_The task_
Scan the entries for the word "GitHub" and report how many lines contain it, as a number with no other words.

══ Exercise data ══

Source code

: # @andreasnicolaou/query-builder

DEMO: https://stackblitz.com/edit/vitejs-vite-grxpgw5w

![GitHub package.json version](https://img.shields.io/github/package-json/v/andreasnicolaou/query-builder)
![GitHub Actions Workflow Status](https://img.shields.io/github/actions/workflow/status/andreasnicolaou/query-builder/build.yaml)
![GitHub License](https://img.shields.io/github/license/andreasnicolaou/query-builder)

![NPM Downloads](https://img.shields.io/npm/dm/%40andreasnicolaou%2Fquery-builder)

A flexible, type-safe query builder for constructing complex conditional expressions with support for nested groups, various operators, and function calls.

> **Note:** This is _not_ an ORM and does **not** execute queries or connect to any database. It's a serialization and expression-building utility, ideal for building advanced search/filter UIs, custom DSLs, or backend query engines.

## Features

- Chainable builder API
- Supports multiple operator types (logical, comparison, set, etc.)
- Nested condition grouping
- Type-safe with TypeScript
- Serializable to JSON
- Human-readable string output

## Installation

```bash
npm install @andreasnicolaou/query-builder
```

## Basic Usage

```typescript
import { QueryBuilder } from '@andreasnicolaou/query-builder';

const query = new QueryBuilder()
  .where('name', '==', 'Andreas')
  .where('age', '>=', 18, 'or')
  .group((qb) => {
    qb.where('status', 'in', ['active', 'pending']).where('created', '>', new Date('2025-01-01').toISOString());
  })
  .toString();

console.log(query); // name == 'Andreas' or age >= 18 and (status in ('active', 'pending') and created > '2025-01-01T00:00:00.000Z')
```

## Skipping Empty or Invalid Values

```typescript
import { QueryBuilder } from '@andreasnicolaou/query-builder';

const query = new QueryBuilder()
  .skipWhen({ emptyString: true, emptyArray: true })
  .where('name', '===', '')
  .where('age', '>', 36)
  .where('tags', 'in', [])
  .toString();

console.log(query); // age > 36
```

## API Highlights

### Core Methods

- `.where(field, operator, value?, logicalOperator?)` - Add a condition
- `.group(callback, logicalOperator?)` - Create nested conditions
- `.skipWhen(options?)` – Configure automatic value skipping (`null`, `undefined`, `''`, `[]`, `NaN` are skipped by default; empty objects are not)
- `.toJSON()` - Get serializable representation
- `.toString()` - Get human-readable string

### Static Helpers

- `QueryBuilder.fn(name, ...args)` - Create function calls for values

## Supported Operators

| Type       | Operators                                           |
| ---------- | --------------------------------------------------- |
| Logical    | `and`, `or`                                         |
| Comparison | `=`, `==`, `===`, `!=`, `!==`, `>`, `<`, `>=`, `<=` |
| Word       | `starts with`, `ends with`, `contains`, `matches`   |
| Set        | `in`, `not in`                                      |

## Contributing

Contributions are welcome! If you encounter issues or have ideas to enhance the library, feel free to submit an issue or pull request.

═══

_Answer space_
3